The method that best satisfies all these requirements is AWS serverless offerings. We can deploy our bot as an AWS Lambda, and only pay for the compute time. Even if we simultaneously test hundreds of different bots, we won’t be charged unless they are actually used. AWS provides a generous free tier - each month you get 1 million invocations of Lambda, and 400,000 GB-second of compute time for free. Hitting these limits means your bot is actively being used, which is an excellent problem to have.

Leveraging Infrastructure as Code

Setting up AWS resources manually can be time-consuming, and error-prone. One way around this is to use Infrastructure as Code principles. We can declaratively specify resources in code and commit them to a repository. Thus our infrastructure will be version-controlled and repeatable. If something goes wrong you can easily revert the change. If you need another environment like staging, you can repeatably deploy the exact same infrastructure again.
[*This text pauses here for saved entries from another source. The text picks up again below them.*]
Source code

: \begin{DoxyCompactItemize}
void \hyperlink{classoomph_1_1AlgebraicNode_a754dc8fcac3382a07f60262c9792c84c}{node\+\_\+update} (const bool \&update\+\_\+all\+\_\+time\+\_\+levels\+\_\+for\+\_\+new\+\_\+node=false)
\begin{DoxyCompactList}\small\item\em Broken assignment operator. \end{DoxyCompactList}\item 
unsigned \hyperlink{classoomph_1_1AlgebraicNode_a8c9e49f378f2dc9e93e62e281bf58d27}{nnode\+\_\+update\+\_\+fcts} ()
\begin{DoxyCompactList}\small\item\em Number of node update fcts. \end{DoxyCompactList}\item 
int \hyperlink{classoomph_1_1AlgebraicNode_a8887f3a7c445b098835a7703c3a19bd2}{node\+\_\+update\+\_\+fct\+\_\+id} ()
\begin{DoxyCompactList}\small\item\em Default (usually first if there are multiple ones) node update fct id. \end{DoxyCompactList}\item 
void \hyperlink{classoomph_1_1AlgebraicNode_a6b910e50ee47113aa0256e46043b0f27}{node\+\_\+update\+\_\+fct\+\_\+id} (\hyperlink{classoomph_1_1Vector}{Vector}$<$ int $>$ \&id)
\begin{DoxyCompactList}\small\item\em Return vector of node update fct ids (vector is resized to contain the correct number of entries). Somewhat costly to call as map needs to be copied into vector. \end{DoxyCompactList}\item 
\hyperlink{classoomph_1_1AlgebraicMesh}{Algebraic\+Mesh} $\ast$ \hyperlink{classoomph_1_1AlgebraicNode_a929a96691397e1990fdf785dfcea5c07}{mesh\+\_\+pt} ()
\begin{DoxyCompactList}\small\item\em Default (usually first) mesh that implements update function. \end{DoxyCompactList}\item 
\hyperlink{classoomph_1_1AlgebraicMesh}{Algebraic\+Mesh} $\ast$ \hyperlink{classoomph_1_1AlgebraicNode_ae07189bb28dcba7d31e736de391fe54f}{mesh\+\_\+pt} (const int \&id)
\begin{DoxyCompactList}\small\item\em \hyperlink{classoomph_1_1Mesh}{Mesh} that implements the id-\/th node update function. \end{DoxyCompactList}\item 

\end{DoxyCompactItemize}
However, there are levels to Infrastructure as Code. The first level is to version control your infra and make it repeatable. But it is detached from your actual code and lives and evolves separately. Usually, even in companies that utilize IaC, deploying new resources is still tedious and annoying. True IaC is when infrastructure is a first-class citizen in your code and spinning up a lambda is as easy as adding a new route to your express app.

SST

SST solves the exact problem I described above. It allows you to deploy many types of serverless offerings - including Lambdas, SQS queues, EventBridge buses, databases, S3 buckets, and more. And it does this in a way that does not get in your way, but instead helps you achieve your goals faster. We will use SST for our Telegram bot-building meta-framework.

Setup an SST app

SST has an excellent guide to help you get started with the basics of IaC and SST. Following the steps from the guide and their docs, we can set up an SST app using this snippet. Feel free to use whatever package manager you like best, I use pnpm as it closely matches our goal of deploying many Telegram apps without them taking too much space.

pnpm create sst telegram-bot
cd telegram-bot
pnpm install

The default app, as of the writing of this article, has an Event Bus and 3 Lambdas configured out of the box. We won't need most of these. Feel free to delete the EventBus construct from stacks/MyStack.ts and remove the 2 /todo endpoints passed to the Api construct. Make sure you have a configured AWS account. If you don't, you can follow the SST guide to get everything you need. Then, run

pnpm sst dev --stage dev

This will set up an AWS environment with the name dev, and deploy all the necessary CloudFormation and adjacent resources on which SST depends. Afterwards, the magic of SST begins - you will get a "live" Lambda function which will rebuild whenever you change the code. This is great because you get to test your app directly against the infrastructure you will be using in the future. It's amazingly fast as well!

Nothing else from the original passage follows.